Raoul CDP, Georgia – Racial and ethnic composition Note: the US Census treats Hispanic/Latino as an ethnic category. This table excludes Latinos from the racial categories and assigns them to a separate category. Hispanics/Latinos may be of any race.
| Race / Ethnicity (NH = Non-Hispanic) | Pop 2000 | Pop 2010 | Pop 2020 | % 2000 | % 2010 | % 2020 |
|---|---|---|---|---|---|---|
| White alone (NH) | 894 | 1,621 | 1,655 | 49.23% | 63.37% | 59.04% |
| Black or African American alone (NH) | 825 | 627 | 696 | 45.43% | 24.51% | 24.83% |
| Native American or Alaska Native alone (NH) | 9 | 5 | 2 | 0.50% | 0.20% | 0.07% |
| Asian alone (NH) | 7 | 19 | 8 | 0.39% | 0.74% | 0.29% |
| Native Hawaiian or Pacific Islander alone (NH) | 0 | 0 | 0 | 0.00% | 0.00% | 0.00% |
| Other race alone (NH) | 0 | 2 | 2 | 0.00% | 0.08% | 0.07% |
| Mixed race or Multiracial (NH) | 21 | 22 | 40 | 1.16% | 0.86% | 1.43% |
| Hispanic or Latino (any race) | 60 | 262 | 400 | 3.30% | 10.24% | 14.27% |
| Total | 1,816 | 2,558 | 2,803 | 100.00% | 100.00% | 100.00% |

===2020 census===

As of the 2020 census, Raoul had a population of 2,803. The median age was 35.6 years. 10.8% of residents were under the age of 18 and 6.0% of residents were 65 years of age or older.
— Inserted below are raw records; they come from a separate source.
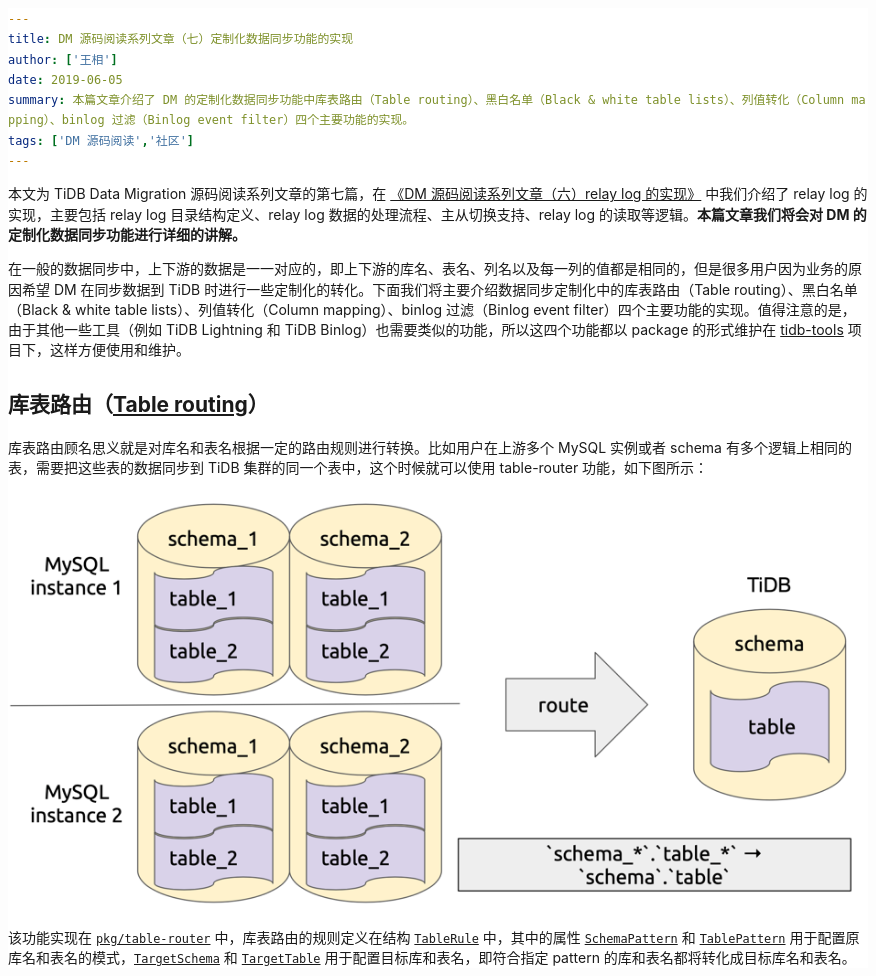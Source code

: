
 ```yaml
---
title: DM 源码阅读系列文章（七）定制化数据同步功能的实现
author: ['王相']
date: 2019-06-05
summary: 本篇文章介绍了 DM 的定制化数据同步功能中库表路由（Table routing）、黑白名单（Black & white table lists）、列值转化（Column mapping）、binlog 过滤（Binlog event filter）四个主要功能的实现。
tags: ['DM 源码阅读','社区']
---
```


本文为 TiDB Data Migration 源码阅读系列文章的第七篇，在 [《DM 源码阅读系列文章（六）relay log 的实现》](https://pingcap.com/blog-cn/dm-source-code-reading-6/) 中我们介绍了 relay log 的实现，主要包括 relay log 目录结构定义、relay log 数据的处理流程、主从切换支持、relay log 的读取等逻辑。**本篇文章我们将会对 DM 的定制化数据同步功能进行详细的讲解。** 

在一般的数据同步中，上下游的数据是一一对应的，即上下游的库名、表名、列名以及每一列的值都是相同的，但是很多用户因为业务的原因希望 DM 在同步数据到 TiDB 时进行一些定制化的转化。下面我们将主要介绍数据同步定制化中的库表路由（Table routing）、黑白名单（Black & white table lists）、列值转化（Column mapping）、binlog 过滤（Binlog event filter）四个主要功能的实现。值得注意的是，由于其他一些工具（例如 TiDB Lightning 和 TiDB Binlog）也需要类似的功能，所以这四个功能都以 package 的形式维护在 [tidb-tools](https://github.com/pingcap/tidb-tools/tree/f5fc4cb670ced38fb362eda0766a9db1c1856a0a/pkg) 项目下，这样方便使用和维护。

## 库表路由（[Table routing](https://github.com/pingcap/dm/blob/8bfa3e0e99b1bb1d59d9efd6320d9a86fa468217/syncer/syncer.go#L116)）

库表路由顾名思义就是对库名和表名根据一定的路由规则进行转换。比如用户在上游多个 MySQL 实例或者 schema 有多个逻辑上相同的表，需要把这些表的数据同步到 TiDB 集群的同一个表中，这个时候就可以使用 table-router 功能，如下图所示：

![table-router](media/dm-source-code-reading-7/1.png)

该功能实现在 [`pkg/table-router`](https://github.com/pingcap/tidb-tools/tree/f5fc4cb670ced38fb362eda0766a9db1c1856a0a/pkg/table-router) 中，库表路由的规则定义在结构 [`TableRule`](https://github.com/pingcap/tidb-tools/blob/f5fc4cb670ced38fb362eda0766a9db1c1856a0a/pkg/table-router/router.go#L25) 中，其中的属性 [`SchemaPattern`](https://github.com/pingcap/tidb-tools/blob/f5fc4cb670ced38fb362eda0766a9db1c1856a0a/pkg/table-router/router.go#L26) 和 [`TablePattern`](https://github.com/pingcap/tidb-tools/blob/f5fc4cb670ced38fb362eda0766a9db1c1856a0a/pkg/table-router/router.go#L27) 用于配置原库名和表名的模式，[`TargetSchema`](https://github.com/pingcap/tidb-tools/blob/f5fc4cb670ced38fb362eda0766a9db1c1856a0a/pkg/table-router/router.go#L28) 和 [`TargetTable`](https://github.com/pingcap/tidb-tools/blob/f5fc4cb670ced38fb362eda0766a9db1c1856a0a/pkg/table-router/router.go#L29) 用于配置目标库和表名，即符合指定 pattern 的库和表名都将转化成目标库名和表名。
For every 100 females there were 25.0 males, and for every 100 females age 18 and over there were 19.6 males age 18 and over.

88.3% of residents lived in urban areas, while 11.7% lived in rural areas.
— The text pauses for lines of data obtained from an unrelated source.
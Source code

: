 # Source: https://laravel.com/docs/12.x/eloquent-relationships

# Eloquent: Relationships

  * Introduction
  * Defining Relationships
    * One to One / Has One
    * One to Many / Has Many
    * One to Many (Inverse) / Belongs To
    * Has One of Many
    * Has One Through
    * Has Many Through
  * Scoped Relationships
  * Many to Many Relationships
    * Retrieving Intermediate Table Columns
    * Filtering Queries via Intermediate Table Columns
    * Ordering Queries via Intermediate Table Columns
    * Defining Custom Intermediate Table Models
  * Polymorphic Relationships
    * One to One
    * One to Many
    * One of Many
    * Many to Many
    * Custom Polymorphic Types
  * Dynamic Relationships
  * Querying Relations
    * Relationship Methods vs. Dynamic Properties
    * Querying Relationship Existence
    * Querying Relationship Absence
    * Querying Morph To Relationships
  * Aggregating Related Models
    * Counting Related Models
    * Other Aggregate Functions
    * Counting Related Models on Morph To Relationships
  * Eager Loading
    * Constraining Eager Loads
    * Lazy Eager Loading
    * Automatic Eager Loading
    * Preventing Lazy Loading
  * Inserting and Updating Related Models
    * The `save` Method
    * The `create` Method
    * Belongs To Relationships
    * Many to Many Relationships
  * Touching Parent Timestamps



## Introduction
There were 364 households in Raoul, of which 33.5% had children under the age of 18 living in them. Of all households, 53.3% were married-couple households, 17.0% were households with a male householder and no spouse or partner present, and 23.9% were households with a female householder and no spouse or partner present. About 23.7% of all households were made up of individuals and 12.6% had someone living alone who was 65 years of age or older.

There were 404 housing units, of which 9.9% were vacant. The homeowner vacancy rate was 2.1% and the rental vacancy rate was 11.6%.

===2010 census===

As of the census of 2010, there were 2,558 people, 348 households, and 262 families residing in the CDP. The population density was 1266.3 PD/sqmi. There were 405 housing units at an average density of 200.5 /sqmi. The racial makeup of the CDP was 66.8% White, 24.6% African American, 0.4% Native American, 0.7% Asian, 6.0% from other races, and 1.4% from two or more races. Hispanic or Latino of any race were 10.2% of the population.
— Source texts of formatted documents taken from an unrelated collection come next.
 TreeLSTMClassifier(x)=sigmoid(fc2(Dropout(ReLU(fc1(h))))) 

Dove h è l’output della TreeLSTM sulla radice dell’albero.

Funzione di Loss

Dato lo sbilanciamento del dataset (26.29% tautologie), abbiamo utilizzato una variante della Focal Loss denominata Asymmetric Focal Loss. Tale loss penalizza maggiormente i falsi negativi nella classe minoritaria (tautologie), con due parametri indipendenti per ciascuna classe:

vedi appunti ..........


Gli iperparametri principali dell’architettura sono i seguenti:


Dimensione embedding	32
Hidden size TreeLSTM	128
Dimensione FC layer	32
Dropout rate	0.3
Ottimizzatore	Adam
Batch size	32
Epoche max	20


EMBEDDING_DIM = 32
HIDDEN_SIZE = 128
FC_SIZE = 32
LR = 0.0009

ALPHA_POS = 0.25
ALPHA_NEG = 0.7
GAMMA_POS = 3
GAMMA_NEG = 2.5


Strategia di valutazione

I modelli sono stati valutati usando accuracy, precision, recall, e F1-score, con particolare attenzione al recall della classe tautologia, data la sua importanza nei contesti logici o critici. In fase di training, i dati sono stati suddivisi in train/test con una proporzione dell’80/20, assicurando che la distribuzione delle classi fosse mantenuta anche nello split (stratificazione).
There were 405 households, out of which 35.6% had children under the age of 18 living with them, 54.3% were married couples living together, 14.4% had a female householder with no husband present, and 24.7% were non-families. 20.1% of all households were made up of individuals, and 6.3% had someone living alone who was 65 years of age or older. The average household size was 2.91 and the average family size was 3.36.

In the CDP, the population was spread out, with 13.1% under the age of 20, 8.83% from 20 to 24, 49.2% from 25 to 44, 24.5% from 45 to 64, and 4.3% who were 65 years of age or older. The median age was 36.1 years. Raoul has the highest percentage of females found in any U.S. city. Females made up 80.6% of the population, and 86.9% of the population from ages 20 to 64 were female.

===Demographic notes===

This imbalance is caused by there being over a thousand women at Lee Arrendale State Prison, an all women's prison (since 2005) whose address although listed as Alto, GA actually is within the limits of Raoul.

===2000 census===

As of the 2000 census, the median income for a household was $35,192, and the median income for a family was $36,538. Males had a median income of $25,313 versus $18,750 for females. The per capita income for the CDP was $6,871. About 14.4% of families and 18.7% of the population were below the poverty line, including 25.3% of those under age 18 and 15.8% of those age 65 or over.
==Government and infrastructure==
Georgia Department of Corrections Lee Arrendale State Prison is in Raoul.

==Education==
All of Habersham County is served by the Habersham County School District.